White House says spying broader than known: report
WASHINGTON (Reuters) - The Bush administration's top intelligence official has acknowledged that a controversial domestic surveillance program was only one part of a much broader spying effort, The Washington Post reported in its Wednesday edition.
Director of National Intelligence Mike McConnell wrote in a letter that other aspects of the National Security Agency's domestic spying program remain classified, the Post said.
"That is the only aspect of the NSA activities that can be discussed publicly because it is the only aspect of those various activities whose existence has been officially acknowledged," McConnell wrote, according to the Post.
Bush acknowledged the existence of a program that monitored domestic phone calls and e-mails without court oversight in December 2005. The administration has not confirmed other secret spying efforts reported by news outlets, such as one that searched millions of telephone records.
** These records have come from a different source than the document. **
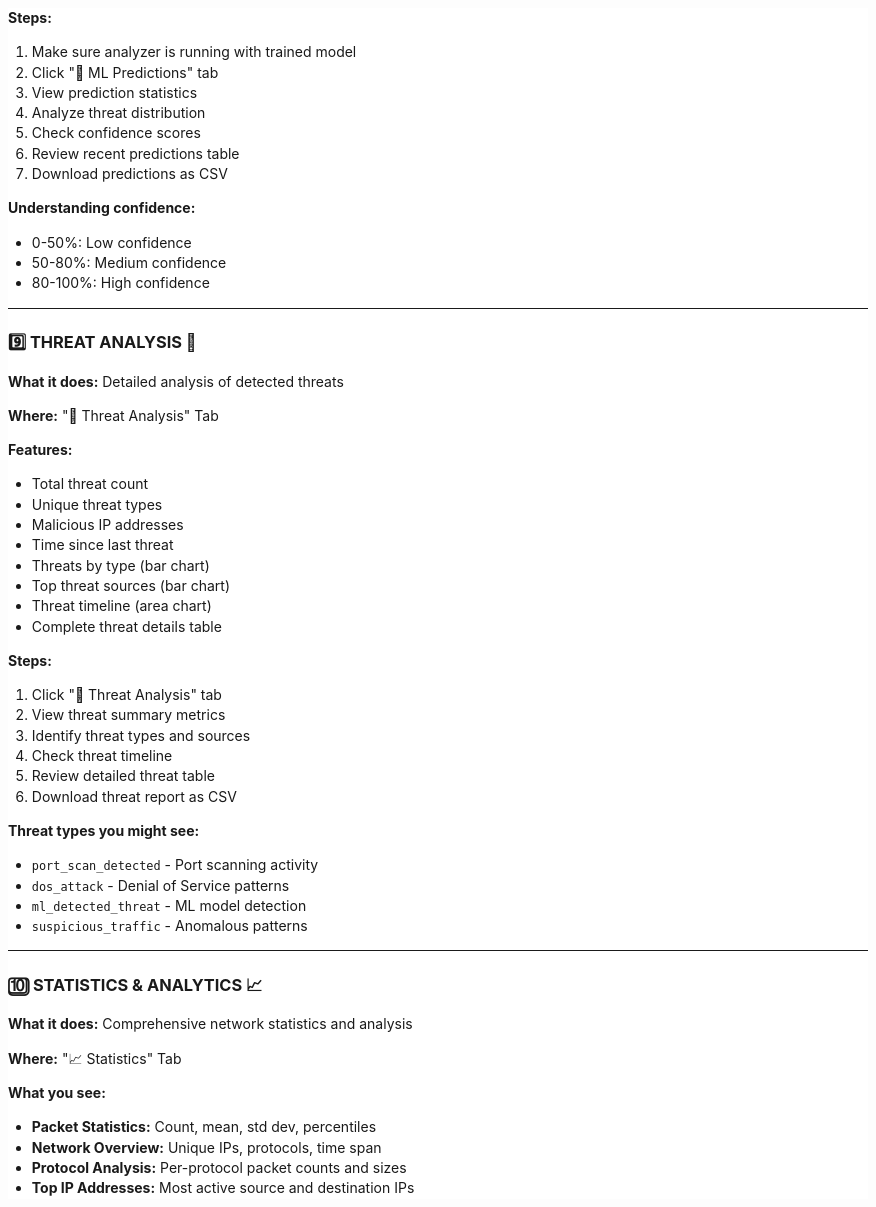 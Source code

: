 **Steps:**
1. Make sure analyzer is running with trained model
2. Click "🤖 ML Predictions" tab
3. View prediction statistics
4. Analyze threat distribution
5. Check confidence scores
6. Review recent predictions table
7. Download predictions as CSV

**Understanding confidence:**
- 0-50%: Low confidence
- 50-80%: Medium confidence
- 80-100%: High confidence

---

### 9️⃣ **THREAT ANALYSIS** 🚨
**What it does:** Detailed analysis of detected threats

**Where:** "🚨 Threat Analysis" Tab

**Features:**
- Total threat count
- Unique threat types
- Malicious IP addresses
- Time since last threat
- Threats by type (bar chart)
- Top threat sources (bar chart)
- Threat timeline (area chart)
- Complete threat details table

**Steps:**
1. Click "🚨 Threat Analysis" tab
2. View threat summary metrics
3. Identify threat types and sources
4. Check threat timeline
5. Review detailed threat table
6. Download threat report as CSV

**Threat types you might see:**
- `port_scan_detected` - Port scanning activity
- `dos_attack` - Denial of Service patterns
- `ml_detected_threat` - ML model detection
- `suspicious_traffic` - Anomalous patterns

---

### 🔟 **STATISTICS & ANALYTICS** 📈
**What it does:** Comprehensive network statistics and analysis

**Where:** "📈 Statistics" Tab

**What you see:**
- **Packet Statistics:** Count, mean, std dev, percentiles
- **Network Overview:** Unique IPs, protocols, time span
- **Protocol Analysis:** Per-protocol packet counts and sizes
- **Top IP Addresses:** Most active source and destination IPs
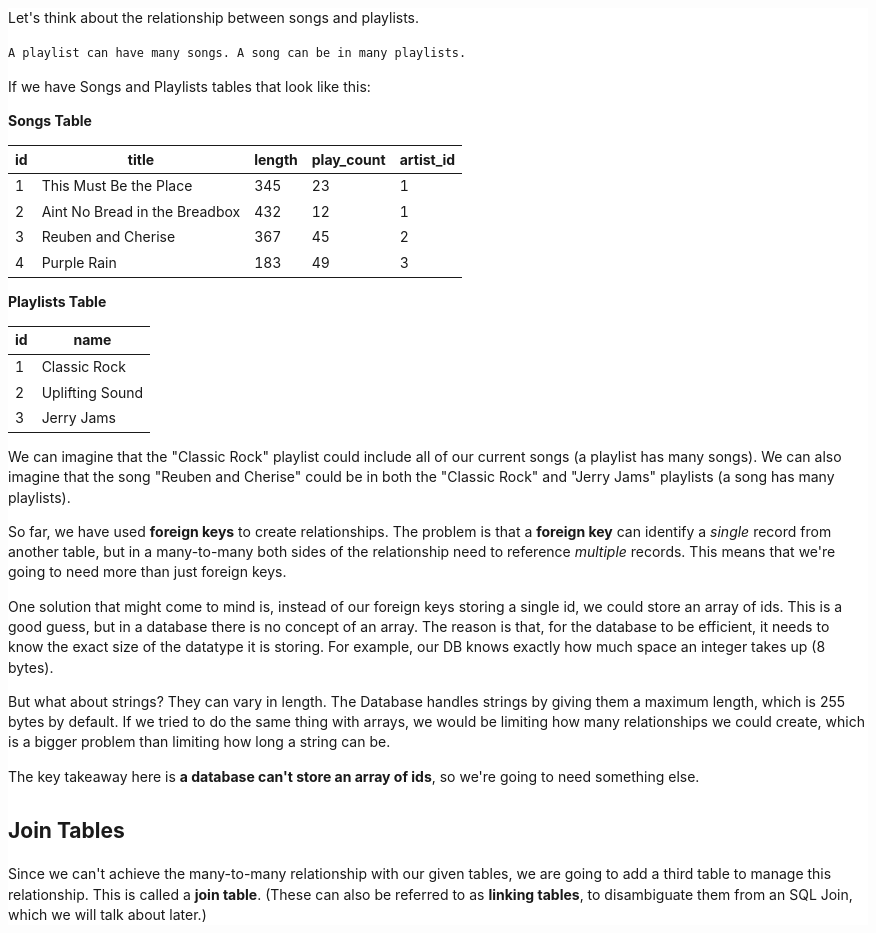 Let's think about the relationship between songs and playlists.

```markdown
A playlist can have many songs. A song can be in many playlists.
```

If we have Songs and Playlists tables that look like this:

**Songs Table**

| id | title | length | play_count | artist_id |
| --- | --- | --- | --- | --- |
| 1 | This Must Be the Place | 345 | 23 | 1 |
| 2 | Aint No Bread in the Breadbox | 432 | 12 | 1 |
| 3 | Reuben and Cherise | 367 | 45 | 2 |
| 4 | Purple Rain | 183 | 49 | 3 |

**Playlists Table**

| id | name |
| --- | --- |
| 1 | Classic Rock |
| 2 | Uplifting Sound |
| 3 | Jerry Jams |

We can imagine that the "Classic Rock" playlist could include all of our current songs (a playlist has many songs). We can also imagine that the song "Reuben and Cherise" could be in both the "Classic Rock" and "Jerry Jams" playlists (a song has many playlists).

So far, we have used **foreign keys** to create relationships. The problem is that a **foreign key** can identify a *single* record from another table, but in a many-to-many both sides of the relationship need to reference *multiple* records. This means that we're going to need more than just foreign keys.

One solution that might come to mind is, instead of our foreign keys storing a single id, we could store an array of ids. This is a good guess, but in a database there is no concept of an array. The reason is that, for the database to be efficient, it needs to know the exact size of the datatype it is storing. For example, our DB knows exactly how much space an integer takes up (8 bytes).

But what about strings? They can vary in length. The Database handles strings by giving them a maximum length, which is 255 bytes by default. If we tried to do the same thing with arrays, we would be limiting how many relationships we could create, which is a bigger problem than limiting how long a string can be.

The key takeaway here is **a database can't store an array of ids**, so we're going to need something else.

## Join Tables

Since we can't achieve the many-to-many relationship with our given tables, we are going to add a third table to manage this relationship. This is called a **join table**. (These can also be referred to as **linking tables**, to disambiguate them from an SQL Join, which we will talk about later.)

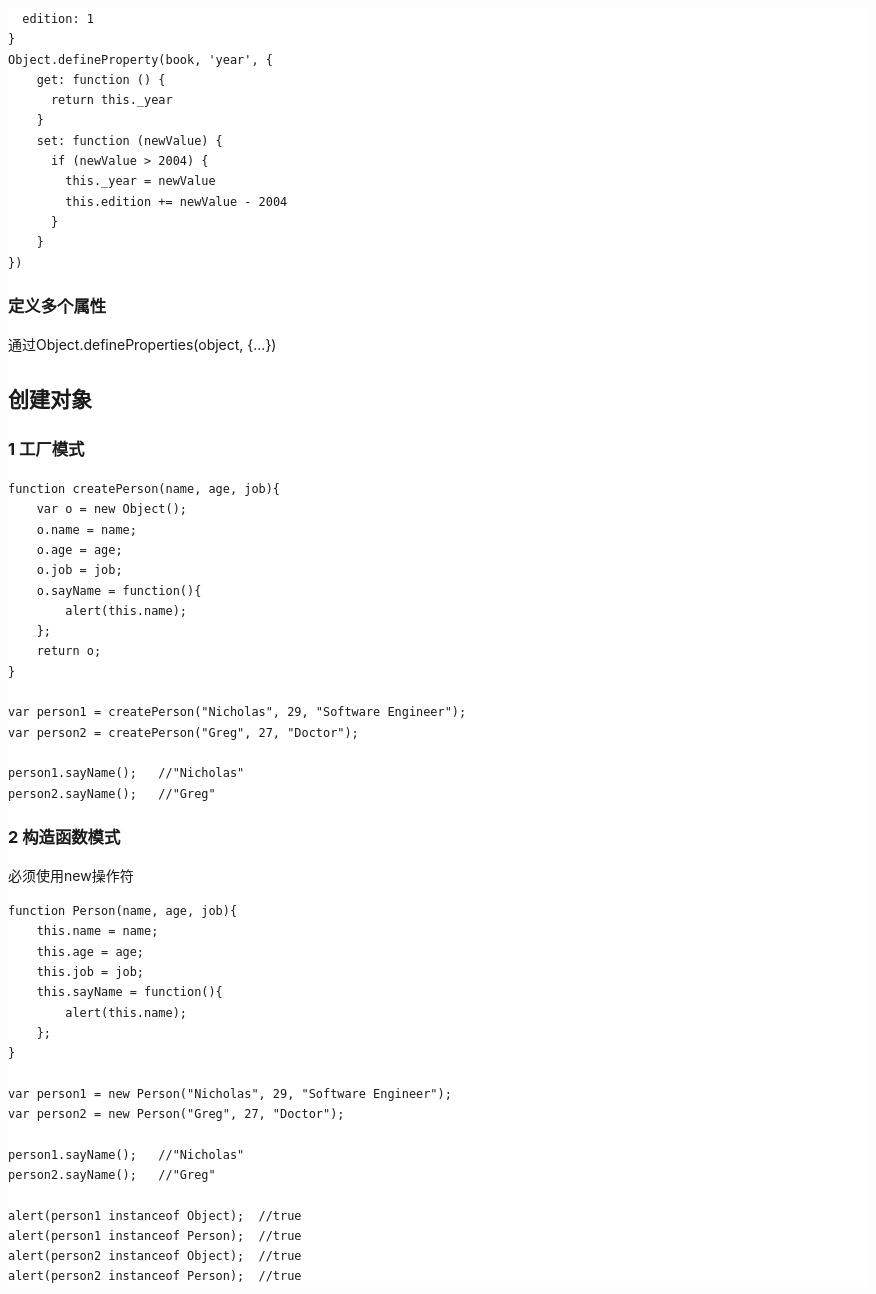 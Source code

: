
 ```
  edition: 1
}
Object.defineProperty(book, 'year', {
    get: function () {
      return this._year
    }
    set: function (newValue) {
      if (newValue > 2004) {
        this._year = newValue
        this.edition += newValue - 2004
      }
    }
})
```

### 定义多个属性
通过Object.defineProperties(object, {...})

## 创建对象
### 1 工厂模式
```
function createPerson(name, age, job){
    var o = new Object();
    o.name = name;
    o.age = age;
    o.job = job;
    o.sayName = function(){
        alert(this.name);
    };    
    return o;
}

var person1 = createPerson("Nicholas", 29, "Software Engineer");
var person2 = createPerson("Greg", 27, "Doctor");

person1.sayName();   //"Nicholas"
person2.sayName();   //"Greg"
```
### 2 构造函数模式
必须使用new操作符
```
function Person(name, age, job){
    this.name = name;
    this.age = age;
    this.job = job;
    this.sayName = function(){
        alert(this.name);
    };    
}

var person1 = new Person("Nicholas", 29, "Software Engineer");
var person2 = new Person("Greg", 27, "Doctor");

person1.sayName();   //"Nicholas"
person2.sayName();   //"Greg"

alert(person1 instanceof Object);  //true
alert(person1 instanceof Person);  //true
alert(person2 instanceof Object);  //true
alert(person2 instanceof Person);  //true

```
Bush signed an executive order that authorized "a number of ... intelligence activities" following the hijacking attacks of September 11, 2001, McConnell wrote.
The warrantless wiretapping program was put under court supervision in January but the administration now wants Congress to allow it to do many of the same activities without a court order.
The letter was sent on Tuesday to Pennsylvania Sen. Arlen Specter, the top Republican on the Senate Judiciary Committee.
The letter was written to defend Attorney General Alberto
Gonzales, who has been under attack over his testimony to Congress about the warrantless spying program, the Post said.